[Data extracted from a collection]
········
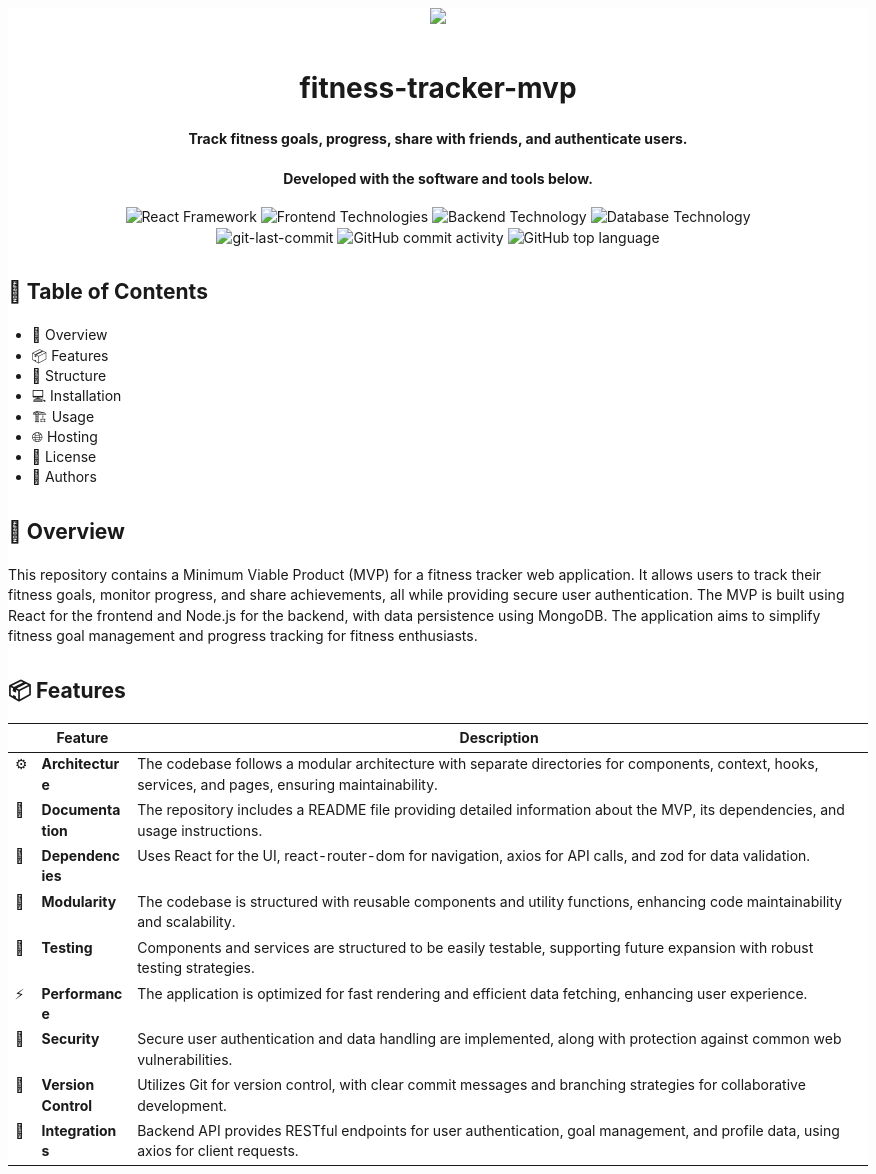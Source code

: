 <div class="hero-icon" align="center">
  <img src="https://raw.githubusercontent.com/PKief/vscode-material-icon-theme/ec559a9f6bfd399b82bb44393651661b08aaf7ba/icons/folder-markdown-open.svg" width="100" />
</div>

<h1 align="center">
fitness-tracker-mvp
</h1>
<h4 align="center">Track fitness goals, progress, share with friends, and authenticate users.</h4>
<h4 align="center">Developed with the software and tools below.</h4>
<div class="badges" align="center">
  <img src="https://img.shields.io/badge/Framework-React-blue" alt="React Framework">
  <img src="https://img.shields.io/badge/Frontend-JavaScript,_HTML,_CSS-red" alt="Frontend Technologies">
  <img src="https://img.shields.io/badge/Backend-Node.js-blue" alt="Backend Technology">
  <img src="https://img.shields.io/badge/Database-MongoDB-green" alt="Database Technology">
</div>
<div class="badges" align="center">
  <img src="https://img.shields.io/github/last-commit/coslynx/fitness-tracker-mvp?style=flat-square&color=5D6D7E" alt="git-last-commit" />
  <img src="https://img.shields.io/github/commit-activity/m/coslynx/fitness-tracker-mvp?style=flat-square&color=5D6D7E" alt="GitHub commit activity" />
  <img src="https://img.shields.io/github/languages/top/coslynx/fitness-tracker-mvp?style=flat-square&color=5D6D7E" alt="GitHub top language" />
</div>

## 📑 Table of Contents
- 📍 Overview
- 📦 Features
- 📂 Structure
- 💻 Installation
- 🏗️ Usage
- 🌐 Hosting
- 📄 License
- 👏 Authors

## 📍 Overview
This repository contains a Minimum Viable Product (MVP) for a fitness tracker web application. It allows users to track their fitness goals, monitor progress, and share achievements, all while providing secure user authentication. The MVP is built using React for the frontend and Node.js for the backend, with data persistence using MongoDB. The application aims to simplify fitness goal management and progress tracking for fitness enthusiasts.

## 📦 Features
|    | Feature            | Description                                                                                                        |
|----|--------------------|--------------------------------------------------------------------------------------------------------------------|
| ⚙️ | **Architecture**   | The codebase follows a modular architecture with separate directories for components, context, hooks, services, and pages, ensuring maintainability. |
| 📄 | **Documentation**  | The repository includes a README file providing detailed information about the MVP, its dependencies, and usage instructions. |
| 🔗 | **Dependencies**   | Uses React for the UI, react-router-dom for navigation, axios for API calls, and zod for data validation.              |
| 🧩 | **Modularity**     | The codebase is structured with reusable components and utility functions, enhancing code maintainability and scalability.        |
| 🧪 | **Testing**        | Components and services are structured to be easily testable, supporting future expansion with robust testing strategies.       |
| ⚡️  | **Performance**    | The application is optimized for fast rendering and efficient data fetching, enhancing user experience.   |
| 🔐 | **Security**       | Secure user authentication and data handling are implemented, along with protection against common web vulnerabilities.  |
| 🔀 | **Version Control**| Utilizes Git for version control, with clear commit messages and branching strategies for collaborative development. |
| 🔌 | **Integrations**   |  Backend API provides RESTful endpoints for user authentication, goal management, and profile data, using axios for client requests.     |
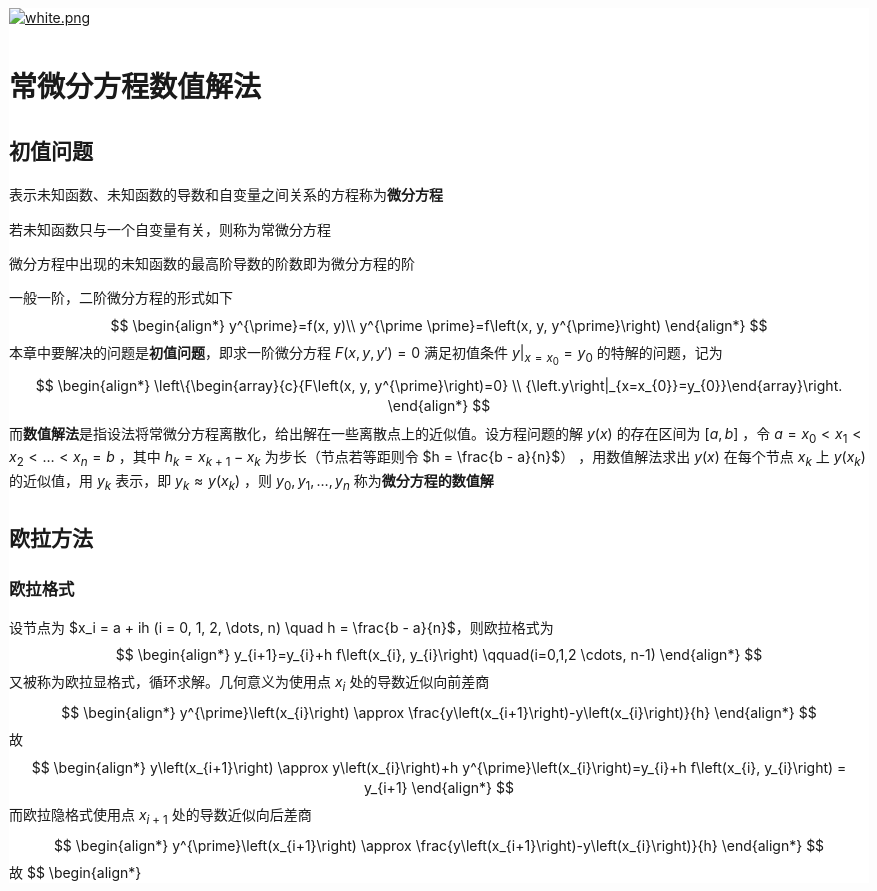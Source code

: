 [![white.png](https://i.loli.net/2019/04/11/5cae134487910.png)](https://github.com/i1123581321/NJU-open-resource)

# 常微分方程数值解法

## 初值问题

表示未知函数、未知函数的导数和自变量之间关系的方程称为**微分方程**

若未知函数只与一个自变量有关，则称为常微分方程

微分方程中出现的未知函数的最高阶导数的阶数即为微分方程的阶

一般一阶，二阶微分方程的形式如下
$$
\begin{align*}
y^{\prime}=f(x, y)\\
y^{\prime \prime}=f\left(x, y, y^{\prime}\right)
\end{align*}
$$
本章中要解决的问题是**初值问题**，即求一阶微分方程 $F(x, y, y') = 0$ 满足初值条件 $\left.y\right|_{x=x_{0}}=y_{0}$ 的特解的问题，记为
$$
\begin{align*}
\left\{\begin{array}{c}{F\left(x, y, y^{\prime}\right)=0} \\ {\left.y\right|_{x=x_{0}}=y_{0}}\end{array}\right.
\end{align*}
$$
而**数值解法**是指设法将常微分方程离散化，给出解在一些离散点上的近似值。设方程问题的解 $y(x)$ 的存在区间为 $[a,b]$ ，令 $a = x_0 < x_1 < x_2 < \dots < x_n = b$ ，其中 $h_k = x_{k+1} - x_k$ 为步长（节点若等距则令 $h = \frac{b - a}{n}$） ，用数值解法求出 $y(x)$ 在每个节点 $x_k$ 上 $y(x_k)$ 的近似值，用 $y_k$ 表示，即 $y_k \approx y(x_k)$ ，则 $y_0, y_1, \dots ,y_n$ 称为**微分方程的数值解**

## 欧拉方法

### 欧拉格式

设节点为 $x_i = a + ih (i = 0, 1, 2, \dots, n) \quad h = \frac{b  - a}{n}$，则欧拉格式为
$$
\begin{align*}
y_{i+1}=y_{i}+h f\left(x_{i}, y_{i}\right) \qquad(i=0,1,2 \cdots, n-1)
\end{align*}
$$
又被称为欧拉显格式，循环求解。几何意义为使用点 $x_i$ 处的导数近似向前差商
$$
\begin{align*}
y^{\prime}\left(x_{i}\right) \approx \frac{y\left(x_{i+1}\right)-y\left(x_{i}\right)}{h}
\end{align*}
$$
故
$$
\begin{align*}
y\left(x_{i+1}\right) \approx y\left(x_{i}\right)+h y^{\prime}\left(x_{i}\right)=y_{i}+h f\left(x_{i}, y_{i}\right) = y_{i+1}
\end{align*}
$$
而欧拉隐格式使用点 $x_{i+1}$ 处的导数近似向后差商
$$
\begin{align*}
y^{\prime}\left(x_{i+1}\right) \approx \frac{y\left(x_{i+1}\right)-y\left(x_{i}\right)}{h}
\end{align*}
$$
故
$$
\begin{align*}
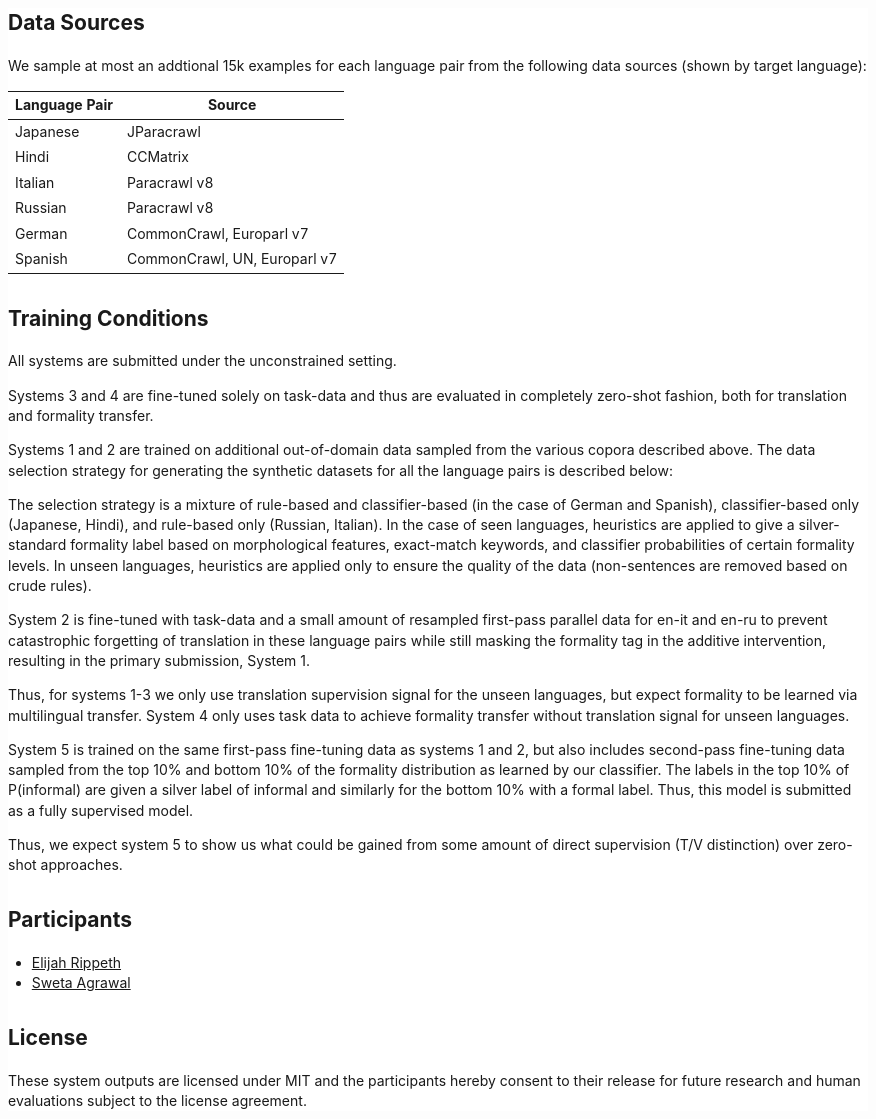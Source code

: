 ## Data Sources

We sample at most an addtional 15k examples for each language pair from the following data sources (shown by target language):

| Language Pair | Source                       |
|---------------|----------------------------- |
|Japanese       | JParacrawl                   |
|Hindi          | CCMatrix                     |
|Italian        | Paracrawl v8                 |
|Russian        | Paracrawl v8                 |
|German         | CommonCrawl, Europarl v7     |
|Spanish        | CommonCrawl, UN, Europarl v7 |


## Training Conditions

All systems are submitted under the unconstrained setting.

Systems 3 and 4 are fine-tuned solely on task-data and thus are evaluated in completely zero-shot fashion, both for translation and formality transfer.

Systems 1 and 2 are trained on additional out-of-domain data sampled from the various copora described above. The data selection strategy for generating the synthetic datasets for all the language pairs is described below:

The selection strategy is a mixture of rule-based and classifier-based (in the case of German and Spanish), classifier-based only (Japanese, Hindi), and rule-based only (Russian, Italian).  In the case of seen languages, heuristics are applied to give a silver-standard formality label based on morphological features, exact-match keywords, and classifier probabilities of certain formality levels.  In unseen languages, heuristics are applied only to ensure the quality of the data (non-sentences are removed based on crude rules). 

System 2 is fine-tuned with task-data and a small amount of resampled first-pass parallel data for en-it and en-ru to prevent catastrophic forgetting of translation in these language pairs while still masking the formality tag in the additive intervention, resulting in the primary submission, System 1. 

Thus, for systems 1-3 we only use translation supervision signal for the unseen languages, but expect formality to be learned via multilingual transfer. System 4 only uses task data to achieve formality transfer without translation signal for unseen languages.

System 5 is trained on the same first-pass fine-tuning data as systems 1 and 2, but also includes second-pass fine-tuning data sampled from the top 10% and bottom 10% of the formality distribution as learned by our classifier. The labels in the top 10% of P(informal) are given a silver label of informal and similarly for the bottom 10% with a formal label. Thus, this model is submitted as a fully supervised model.

Thus, we expect system 5 to show us what could be gained from some amount of direct supervision (T/V distinction) over zero-shot approaches.

## Participants

- [Elijah Rippeth](mailto:erip@cs.umd.edu)
- [Sweta Agrawal](mailto:sweagraw@cs.umd.edu)

## License

These system outputs are licensed under MIT and the participants hereby consent to their release for future research and human evaluations subject to the license agreement.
········
Work to complete: Print the entries as they stand, first line through the line holding "## 📍 Overview", with every picture removed.

Exercise answer:
Source code

: <div class="hero-icon" align="center">
  <img src="https://raw.githubusercontent.com/PKief/vscode-material-icon-theme/ec559a9f6bfd399b82bb44393651661b08aaf7ba/icons/folder-markdown-open.svg" width="100" />
</div>

<h1 align="center">
fitness-tracker-mvp
</h1>
<h4 align="center">Track fitness goals, progress, share with friends, and authenticate users.</h4>
<h4 align="center">Developed with the software and tools below.</h4>
<div class="badges" align="center">
  <img src="https://img.shields.io/badge/Framework-React-blue" alt="React Framework">
  <img src="https://img.shields.io/badge/Frontend-JavaScript,_HTML,_CSS-red" alt="Frontend Technologies">
  <img src="https://img.shields.io/badge/Backend-Node.js-blue" alt="Backend Technology">
  <img src="https://img.shields.io/badge/Database-MongoDB-green" alt="Database Technology">
</div>
<div class="badges" align="center">
  <img src="https://img.shields.io/github/last-commit/coslynx/fitness-tracker-mvp?style=flat-square&color=5D6D7E" alt="git-last-commit" />
  <img src="https://img.shields.io/github/commit-activity/m/coslynx/fitness-tracker-mvp?style=flat-square&color=5D6D7E" alt="GitHub commit activity" />
  <img src="https://img.shields.io/github/languages/top/coslynx/fitness-tracker-mvp?style=flat-square&color=5D6D7E" alt="GitHub top language" />
</div>

## 📑 Table of Contents
- 📍 Overview
- 📦 Features
- 📂 Structure
- 💻 Installation
- 🏗️ Usage
- 🌐 Hosting
- 📄 License
- 👏 Authors

## 📍 Overview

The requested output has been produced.